In an annotation in 19 A.L.R.3d 1175, on the subject of LIABILITY BASED ON ENTRUSTING AN AUTOMOBILE TO ONE WHO IS INTOXICATED OR KNOWN TO BE EXCESSIVE USER OF INTOXICANTS, it is stated at 1179, as follows:

“It is well established that a person who entrusts a motor vehicle to an incompetent driver who is likely to cause injury to others through its use is liable for any damages resulting therefrom, and this principle has generally been applied to cases where one entrusts a vehicle to another who he knows, or should know, is intoxicated or likely to become so while driving due to the fact that he is an excessive user of intoxicants.”

In Berg v. Bryant, Okl., 305 P.2d 517, this court discussed the liability of a person, who permitted a careless, reckless, or otherwise incompetent driver to operate his automobile, for damages resulting from such operation. We referred to our statute, now 47 O.S.1971, Sec. 6-307, regarding liability of an owner of an automobile for knowingly permitting operation thereof by a person not qualified. Therein, we said that liability, existing independent of statute, was well settled in this State and elsewhere, referring to an annotation in 168 A.L.R. 1356, and stating as follows:

“This rule as stated by the annotator in the A.L.R. citation above, “ * * * is a specific application of the general principle laid down by the American Law Institute, charging one who supplies, directly or through a third person, a chattel for the use of another whom the supplier knows, or should know, because of youth, inexperience, or otherwise, to be likely to use it in a manner involving unreasonable risk of bodily *670harm to others, with liability for the harm caused thereby.”

See too our discussion of the Berg case in National Trailer Convoy, Inc. v.
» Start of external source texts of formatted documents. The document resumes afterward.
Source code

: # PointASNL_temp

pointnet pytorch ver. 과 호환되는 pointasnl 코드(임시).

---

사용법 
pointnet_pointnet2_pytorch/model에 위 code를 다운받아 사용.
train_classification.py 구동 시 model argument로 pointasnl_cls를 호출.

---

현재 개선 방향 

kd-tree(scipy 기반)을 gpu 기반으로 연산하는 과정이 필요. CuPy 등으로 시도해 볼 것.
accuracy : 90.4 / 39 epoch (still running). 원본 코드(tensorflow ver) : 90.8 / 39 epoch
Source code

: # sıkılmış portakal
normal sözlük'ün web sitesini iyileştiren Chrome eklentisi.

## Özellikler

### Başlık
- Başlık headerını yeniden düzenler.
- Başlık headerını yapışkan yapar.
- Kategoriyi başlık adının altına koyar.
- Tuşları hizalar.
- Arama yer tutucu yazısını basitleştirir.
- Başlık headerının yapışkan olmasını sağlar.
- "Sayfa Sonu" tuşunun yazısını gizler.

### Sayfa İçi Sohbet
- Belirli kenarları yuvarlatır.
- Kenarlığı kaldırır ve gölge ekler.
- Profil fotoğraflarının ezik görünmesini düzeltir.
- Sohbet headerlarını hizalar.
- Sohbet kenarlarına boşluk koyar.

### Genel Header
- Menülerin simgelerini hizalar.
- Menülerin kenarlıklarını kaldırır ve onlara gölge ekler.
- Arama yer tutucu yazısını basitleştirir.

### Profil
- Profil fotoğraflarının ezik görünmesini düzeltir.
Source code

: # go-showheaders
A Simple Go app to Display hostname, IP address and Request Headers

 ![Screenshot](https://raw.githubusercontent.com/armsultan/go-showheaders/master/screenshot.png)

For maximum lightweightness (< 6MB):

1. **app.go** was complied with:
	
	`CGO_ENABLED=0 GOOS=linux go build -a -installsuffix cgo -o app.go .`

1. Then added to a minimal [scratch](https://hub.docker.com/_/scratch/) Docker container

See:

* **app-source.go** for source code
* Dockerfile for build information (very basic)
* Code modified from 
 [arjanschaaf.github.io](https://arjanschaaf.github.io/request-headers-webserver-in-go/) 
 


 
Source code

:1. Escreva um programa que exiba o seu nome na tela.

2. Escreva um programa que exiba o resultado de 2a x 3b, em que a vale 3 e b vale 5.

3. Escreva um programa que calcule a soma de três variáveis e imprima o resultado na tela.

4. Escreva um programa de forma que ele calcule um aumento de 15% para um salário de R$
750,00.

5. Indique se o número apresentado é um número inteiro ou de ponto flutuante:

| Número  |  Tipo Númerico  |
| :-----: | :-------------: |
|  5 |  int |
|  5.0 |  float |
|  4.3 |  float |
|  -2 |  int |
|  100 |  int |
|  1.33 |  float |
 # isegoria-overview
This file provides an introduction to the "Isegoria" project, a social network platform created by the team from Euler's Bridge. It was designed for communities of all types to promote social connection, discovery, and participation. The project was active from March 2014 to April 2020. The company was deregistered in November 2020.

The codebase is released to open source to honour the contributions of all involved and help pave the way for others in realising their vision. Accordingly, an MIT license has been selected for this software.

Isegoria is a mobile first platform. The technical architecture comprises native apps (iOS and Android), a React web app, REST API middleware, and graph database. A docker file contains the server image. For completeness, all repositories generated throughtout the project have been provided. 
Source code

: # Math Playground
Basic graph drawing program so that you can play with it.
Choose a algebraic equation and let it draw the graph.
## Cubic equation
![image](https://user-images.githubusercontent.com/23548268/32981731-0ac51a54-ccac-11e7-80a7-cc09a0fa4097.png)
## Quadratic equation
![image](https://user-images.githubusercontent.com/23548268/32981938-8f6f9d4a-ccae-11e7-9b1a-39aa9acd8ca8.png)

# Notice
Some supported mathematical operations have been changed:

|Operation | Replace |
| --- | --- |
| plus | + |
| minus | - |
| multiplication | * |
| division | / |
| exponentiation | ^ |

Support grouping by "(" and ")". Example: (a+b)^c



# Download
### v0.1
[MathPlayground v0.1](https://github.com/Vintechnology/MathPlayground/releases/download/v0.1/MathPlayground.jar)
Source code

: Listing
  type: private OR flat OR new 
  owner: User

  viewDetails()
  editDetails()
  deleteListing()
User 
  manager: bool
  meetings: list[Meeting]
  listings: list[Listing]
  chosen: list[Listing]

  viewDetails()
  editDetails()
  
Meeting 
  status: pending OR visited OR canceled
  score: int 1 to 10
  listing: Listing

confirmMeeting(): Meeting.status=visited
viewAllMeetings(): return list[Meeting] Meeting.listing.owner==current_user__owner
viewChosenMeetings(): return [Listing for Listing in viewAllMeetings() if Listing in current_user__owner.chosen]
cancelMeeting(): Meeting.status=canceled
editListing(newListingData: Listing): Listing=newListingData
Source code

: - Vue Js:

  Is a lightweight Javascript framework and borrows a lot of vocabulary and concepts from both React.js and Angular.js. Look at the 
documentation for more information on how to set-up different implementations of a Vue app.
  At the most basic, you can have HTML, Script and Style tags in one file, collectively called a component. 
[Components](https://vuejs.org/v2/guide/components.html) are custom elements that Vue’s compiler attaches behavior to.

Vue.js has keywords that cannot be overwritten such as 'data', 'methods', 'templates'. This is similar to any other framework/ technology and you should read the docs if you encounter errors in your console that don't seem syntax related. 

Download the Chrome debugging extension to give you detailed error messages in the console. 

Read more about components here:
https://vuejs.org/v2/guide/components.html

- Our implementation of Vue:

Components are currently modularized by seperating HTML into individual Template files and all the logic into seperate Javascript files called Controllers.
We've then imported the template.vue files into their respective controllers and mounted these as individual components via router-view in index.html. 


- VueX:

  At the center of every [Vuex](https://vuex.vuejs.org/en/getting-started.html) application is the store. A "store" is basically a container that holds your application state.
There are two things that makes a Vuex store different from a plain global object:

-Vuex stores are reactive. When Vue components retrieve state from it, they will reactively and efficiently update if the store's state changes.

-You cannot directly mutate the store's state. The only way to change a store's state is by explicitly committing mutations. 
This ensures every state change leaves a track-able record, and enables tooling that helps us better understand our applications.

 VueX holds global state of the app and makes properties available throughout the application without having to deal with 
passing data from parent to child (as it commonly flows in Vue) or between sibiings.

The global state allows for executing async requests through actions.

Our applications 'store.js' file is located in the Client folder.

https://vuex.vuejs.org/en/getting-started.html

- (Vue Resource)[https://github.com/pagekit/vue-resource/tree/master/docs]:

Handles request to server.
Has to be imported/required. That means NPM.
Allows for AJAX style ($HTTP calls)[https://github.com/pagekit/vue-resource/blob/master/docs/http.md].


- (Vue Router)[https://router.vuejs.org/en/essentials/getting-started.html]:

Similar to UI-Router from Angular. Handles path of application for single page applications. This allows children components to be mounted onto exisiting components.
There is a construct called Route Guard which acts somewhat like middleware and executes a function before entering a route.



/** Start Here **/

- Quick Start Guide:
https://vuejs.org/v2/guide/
Saul, Okl., 375 P.2d 922 at page 928.

Relative to the proposition of Stich giving Lyon permission and authority to drive the' vehicle after returning from Enid, Oklahoma, we point out that, in addition to positive testimony on the subject of employees being permitted to drive Aamco vehicles, Lyon had possession of the vehicle and obviously had the keys to the car. In Coker v. Moose, 180 Okl. 234, 68 P.2d 504, we said the jury may infer that the driver of an automobile had implied permission and authority to drive same where the owner thereof placed the automobile under his direction and the keys to the same in his hands.

In Greenland v. Gilliam, 206 Okl. 85, 241 P.2d 384, it was held that the question of permission of such other person to operate the vehicle is to be determined as any other essential fact in the case.

Stich cites Barger v. Mizel, Okl., 424 P.2d 41, as authority, that the fact the owner knew the driver he loaned his automobile to had consumed alcoholic beverage prior to such entrustment, was insufficient to support negligent entrustment. The case is not applicable. In addition to other distinguishing features between the cited case and the present appeal, there was no evidence in Barger tending to show the driver’s abilities were impaired to any extent.

In the light of plaintiff Shoemake’s evidence and the applicable law, we are constrained to conclude that the trial court erred in sustaining the demurrer of Stich to the evidence.

Reversed.

WILLIAMS, C. J., and IRWIN, BERRY, LAVENDER, SIMMS and DOOLIN, JJ-, concur. HODGES, V. C. J., and BARNES, J., dissent.